| WHAT THIS TASK INVOLVES |
Your answer should be the entire listing, printed exactly.

| EXERCISE DATA |
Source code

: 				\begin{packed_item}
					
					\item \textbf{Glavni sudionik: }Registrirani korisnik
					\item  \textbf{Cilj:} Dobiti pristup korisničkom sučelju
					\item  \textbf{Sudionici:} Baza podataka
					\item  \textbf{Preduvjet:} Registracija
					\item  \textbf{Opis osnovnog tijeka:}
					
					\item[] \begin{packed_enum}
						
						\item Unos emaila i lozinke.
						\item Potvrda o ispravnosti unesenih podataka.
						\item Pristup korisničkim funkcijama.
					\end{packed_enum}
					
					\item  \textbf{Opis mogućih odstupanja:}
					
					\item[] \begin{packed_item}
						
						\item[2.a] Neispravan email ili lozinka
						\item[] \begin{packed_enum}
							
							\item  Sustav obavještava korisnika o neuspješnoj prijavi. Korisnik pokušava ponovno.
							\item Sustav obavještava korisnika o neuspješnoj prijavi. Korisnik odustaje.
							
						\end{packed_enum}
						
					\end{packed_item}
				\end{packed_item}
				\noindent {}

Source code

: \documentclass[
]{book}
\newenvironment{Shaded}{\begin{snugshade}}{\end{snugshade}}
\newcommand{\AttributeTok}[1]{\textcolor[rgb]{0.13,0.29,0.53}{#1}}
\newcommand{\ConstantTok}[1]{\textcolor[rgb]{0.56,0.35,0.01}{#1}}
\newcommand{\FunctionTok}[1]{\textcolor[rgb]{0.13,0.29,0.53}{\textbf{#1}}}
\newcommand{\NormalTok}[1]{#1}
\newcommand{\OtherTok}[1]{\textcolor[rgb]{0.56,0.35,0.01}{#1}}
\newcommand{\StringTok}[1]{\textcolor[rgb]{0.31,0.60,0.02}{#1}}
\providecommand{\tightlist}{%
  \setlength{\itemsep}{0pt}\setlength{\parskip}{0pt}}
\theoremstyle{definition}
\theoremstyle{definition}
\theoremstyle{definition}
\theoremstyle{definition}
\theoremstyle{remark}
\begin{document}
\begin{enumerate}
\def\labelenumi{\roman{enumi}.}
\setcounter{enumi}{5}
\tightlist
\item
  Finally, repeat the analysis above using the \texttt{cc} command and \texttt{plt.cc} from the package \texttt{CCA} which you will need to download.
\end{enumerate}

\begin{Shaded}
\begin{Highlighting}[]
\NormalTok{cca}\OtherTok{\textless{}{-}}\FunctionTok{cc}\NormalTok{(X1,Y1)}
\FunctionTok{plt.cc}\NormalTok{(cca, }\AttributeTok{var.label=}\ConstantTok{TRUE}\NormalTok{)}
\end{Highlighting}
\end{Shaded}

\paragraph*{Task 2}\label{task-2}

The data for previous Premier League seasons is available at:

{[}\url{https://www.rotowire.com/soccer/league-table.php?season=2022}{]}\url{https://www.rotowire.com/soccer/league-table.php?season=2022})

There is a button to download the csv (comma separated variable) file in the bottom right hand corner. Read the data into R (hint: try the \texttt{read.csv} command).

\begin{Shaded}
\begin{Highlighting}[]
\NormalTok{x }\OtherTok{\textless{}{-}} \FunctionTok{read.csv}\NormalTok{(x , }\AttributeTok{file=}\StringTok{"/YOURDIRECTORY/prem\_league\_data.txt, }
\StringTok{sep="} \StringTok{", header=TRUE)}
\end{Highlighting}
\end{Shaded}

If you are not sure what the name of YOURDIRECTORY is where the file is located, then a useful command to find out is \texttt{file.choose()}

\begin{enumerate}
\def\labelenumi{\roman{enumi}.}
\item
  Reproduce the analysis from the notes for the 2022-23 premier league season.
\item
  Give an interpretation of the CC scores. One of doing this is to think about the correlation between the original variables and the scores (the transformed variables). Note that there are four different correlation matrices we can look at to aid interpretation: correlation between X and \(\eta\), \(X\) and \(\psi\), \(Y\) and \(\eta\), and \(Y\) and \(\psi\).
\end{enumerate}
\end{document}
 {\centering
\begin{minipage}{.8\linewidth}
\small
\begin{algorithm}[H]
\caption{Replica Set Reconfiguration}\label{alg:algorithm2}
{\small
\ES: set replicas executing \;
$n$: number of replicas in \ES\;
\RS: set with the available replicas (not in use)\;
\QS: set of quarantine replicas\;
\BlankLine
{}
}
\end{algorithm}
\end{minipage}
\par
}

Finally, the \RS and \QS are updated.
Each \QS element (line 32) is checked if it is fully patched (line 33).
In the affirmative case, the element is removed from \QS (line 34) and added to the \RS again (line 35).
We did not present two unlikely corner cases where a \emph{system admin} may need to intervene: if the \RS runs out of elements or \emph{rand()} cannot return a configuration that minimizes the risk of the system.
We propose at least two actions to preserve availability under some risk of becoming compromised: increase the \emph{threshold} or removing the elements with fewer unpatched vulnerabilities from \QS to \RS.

| WORKED SOLUTION |
Source code

: 				\begin{packed_item}
					
					\item \textbf{Glavni sudionik: }Registrirani korisnik
					\item  \textbf{Cilj:} Dobiti pristup korisničkom sučelju
					\item  \textbf{Sudionici:} Baza podataka
					\item  \textbf{Preduvjet:} Registracija
					\item  \textbf{Opis osnovnog tijeka:}
					
					\item[] \begin{packed_enum}
						
						\item Unos emaila i lozinke.
						\item Potvrda o ispravnosti unesenih podataka.
						\item Pristup korisničkim funkcijama.
					\end{packed_enum}
					
					\item  \textbf{Opis mogućih odstupanja:}
					
					\item[] \begin{packed_item}
						
						\item[2.a] Neispravan email ili lozinka
						\item[] \begin{packed_enum}
							
							\item  Sustav obavještava korisnika o neuspješnoj prijavi. Korisnik pokušava ponovno.
							\item Sustav obavještava korisnika o neuspješnoj prijavi. Korisnik odustaje.
							
						\end{packed_enum}
						
					\end{packed_item}
				\end{packed_item}
				\noindent {}

Source code

: \documentclass[
]{book}
\newenvironment{Shaded}{\begin{snugshade}}{\end{snugshade}}
\newcommand{\AttributeTok}[1]{\textcolor[rgb]{0.13,0.29,0.53}{#1}}
\newcommand{\ConstantTok}[1]{\textcolor[rgb]{0.56,0.35,0.01}{#1}}
\newcommand{\FunctionTok}[1]{\textcolor[rgb]{0.13,0.29,0.53}{\textbf{#1}}}
\newcommand{\NormalTok}[1]{#1}
\newcommand{\OtherTok}[1]{\textcolor[rgb]{0.56,0.35,0.01}{#1}}
\newcommand{\StringTok}[1]{\textcolor[rgb]{0.31,0.60,0.02}{#1}}
\providecommand{\tightlist}{%
  \setlength{\itemsep}{0pt}\setlength{\parskip}{0pt}}
\theoremstyle{definition}
\theoremstyle{definition}
\theoremstyle{definition}
\theoremstyle{definition}
\theoremstyle{remark}
\begin{document}
\begin{enumerate}
\def\labelenumi{\roman{enumi}.}
\setcounter{enumi}{5}
\tightlist
\item
  Finally, repeat the analysis above using the \texttt{cc} command and \texttt{plt.cc} from the package \texttt{CCA} which you will need to download.
\end{enumerate}

\begin{Shaded}
\begin{Highlighting}[]
\NormalTok{cca}\OtherTok{\textless{}{-}}\FunctionTok{cc}\NormalTok{(X1,Y1)}
\FunctionTok{plt.cc}\NormalTok{(cca, }\AttributeTok{var.label=}\ConstantTok{TRUE}\NormalTok{)}
\end{Highlighting}
\end{Shaded}

\paragraph*{Task 2}\label{task-2}

The data for previous Premier League seasons is available at:

{[}\url{https://www.rotowire.com/soccer/league-table.php?season=2022}{]}\url{https://www.rotowire.com/soccer/league-table.php?season=2022})

There is a button to download the csv (comma separated variable) file in the bottom right hand corner. Read the data into R (hint: try the \texttt{read.csv} command).

\begin{Shaded}
\begin{Highlighting}[]
\NormalTok{x }\OtherTok{\textless{}{-}} \FunctionTok{read.csv}\NormalTok{(x , }\AttributeTok{file=}\StringTok{"/YOURDIRECTORY/prem\_league\_data.txt, }
\StringTok{sep="} \StringTok{", header=TRUE)}
\end{Highlighting}
\end{Shaded}

If you are not sure what the name of YOURDIRECTORY is where the file is located, then a useful command to find out is \texttt{file.choose()}

\begin{enumerate}
\def\labelenumi{\roman{enumi}.}
\item
  Reproduce the analysis from the notes for the 2022-23 premier league season.
\item
  Give an interpretation of the CC scores. One of doing this is to think about the correlation between the original variables and the scores (the transformed variables). Note that there are four different correlation matrices we can look at to aid interpretation: correlation between X and \(\eta\), \(X\) and \(\psi\), \(Y\) and \(\eta\), and \(Y\) and \(\psi\).
\end{enumerate}
\end{document}
 {\centering
\begin{minipage}{.8\linewidth}
\small
\begin{algorithm}[H]
\caption{Replica Set Reconfiguration}\label{alg:algorithm2}
{\small
\ES: set replicas executing \;
$n$: number of replicas in \ES\;
\RS: set with the available replicas (not in use)\;
\QS: set of quarantine replicas\;
\BlankLine
{}
}
\end{algorithm}
\end{minipage}
\par
}

Finally, the \RS and \QS are updated.
Each \QS element (line 32) is checked if it is fully patched (line 33).
In the affirmative case, the element is removed from \QS (line 34) and added to the \RS again (line 35).
We did not present two unlikely corner cases where a \emph{system admin} may need to intervene: if the \RS runs out of elements or \emph{rand()} cannot return a configuration that minimizes the risk of the system.
We propose at least two actions to preserve availability under some risk of becoming compromised: increase the \emph{threshold} or removing the elements with fewer unpatched vulnerabilities from \QS to \RS.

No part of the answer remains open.